SIC political leader Gary Robinson: 'disappointed' - Photo: Malcolm Younger/Millgaet Media

SHETLAND Islands Council has failed in its campaign to convince the European Union that the isles should continue to benefit from regional aid despite its booming economy.

Political leader Gary Robinson had been in Brussels on several occasions this year to make the point that as one of the remotest island communities in Europe Shetland was a special case.


Only in April this year, Robinson and Scottish LibDem MEP George Lyon emerged in a confident mood from a meeting with the EU’s commissioner Johannes Hahn.

However, it emerged on Monday that the isles will now be excluded from a list of assisted areas as of July 2014, because the isles GDP is above the EU average, and significantly higher than that of the highland and islands region.

The development means that the SIC will now only be able to provide financial support for business investments at a much lower level; however these restrictions will not apply in agriculture, fisheries, aquaculture or transport sectors.


Robinson said although he was bitterly disappointed by the decision the campaign for acknowledging Shetland’s special case would continue.

“We took Shetland’s case to the highest level and explained the economic development challenges associated with operating businesses in peripheral and geographically challenged areas. 

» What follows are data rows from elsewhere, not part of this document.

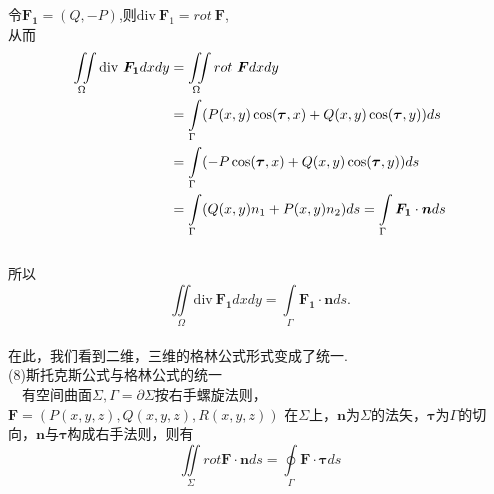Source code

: \documentclass[UTF8]{ctexart}
\begin{document}
令$\bm{F_1}=(Q,-P)$,则$\mathrm{div}~\bm{F}_1=rot~\bm{F}$,\\
从而\\
\begin{equation*}
\begin{split}
\iint\limits_\Omega \mathrm{div}~\bm{F_1}dxdy&=\iint\limits_\Omega rot~\bm{F}dxdy\\
&=\int\limits_\Gamma(P(x,y)\cos(\bm{\tau},x)+Q(x,y)\cos(\bm{\tau},y))ds\\
&=\int\limits_\Gamma(-P\-\cos(\bm{\tau},x)+Q(x,y)\cos(\bm{\tau},y))ds\\
&=\int\limits_\Gamma(Q(x,y)n_1+P(x,y)n_2)ds=\int\limits_\Gamma\bm{F_1}\cdot\bm{n}ds 
\end{split}
\end{equation*}\\
所以\\
\begin{equation*}
\iint\limits_\Omega \mathrm{div}~\bm{F_1}dxdy=\int\limits_\Gamma \bm{F_1}\cdot\bm{n}ds.
\end{equation*}\\
在此，我们看到二维，三维的格林公式形式变成了统一.\\
(8)斯托克斯公式与格林公式的统一\\
~~有空间曲面$\Sigma,\Gamma=\partial\Sigma$按右手螺旋法则，$\bm{F}=(P(x,y,z),Q(x,y,z),R(x,y,z))$
在$\Sigma$上，$\bm{n}$为$\Sigma$的法矢，$\bm{\tau}$为$\Gamma$的切向，$\bm{n}$与$\bm{\tau}$构成右手法则，则有
\\\begin{equation*}
\iint\limits_\Sigma rot\bm{F}\cdot\bm{n} ds=\oint\limits_\Gamma \bm{F}\cdot\bm{\tau} ds 
\end{equation*}\\
\end{document}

“We explained how the council, over the past decades, has used its resources under regional aid to support business investment and to create jobs in remote areas where there are limited employment opportunities. 

“It was stressed to the commission officials that using criteria such as GDP and unemployment rates does not take account of economic realities of operating business in the periphery.”


Shetland’s case was supported by both the Scottish and the UK governments, parliamentarians in Edinburgh, London and Brussels as well as the Conference of Peripheral Maritime Regions (CMPR).

The political leader added: “We’ll continue to make the case to the EU for better acknowledgement of the geographic challenges of remote island communities and the need to take account of factors such as distance from mainland markets, all of which add to the high cost of living and operating a business in Shetland.”

Jean-Didier Hache of CPMR said: “The CPMR islands commission has repeatedly drawn the attention of the EU institutions to the fact that allowing more flexible state aid rules in islands, especially in small island regions such as Shetland, was not going to disturb the functioning of the internal market.”

Shetland still remains eligible to receive EU funding as part of the H&I’s transitional area for structural funds for 2014-20, and many of the other EU-wide programmes which will come on stream from 2014 onwards.

Local MSP Tavish Scott said: “I am very disappointed that Europe doesn’t recognise the distance from markets that Shetland businesses face. 

“The islands are on the periphery of the periphery and yet, astonishingly, Shetland doesn’t qualify for European regional aid.

“I will work with the Shetland Islands Council in exploring the potential for reversing this decision as these funds have played an important part in building the Shetland economy in the past.”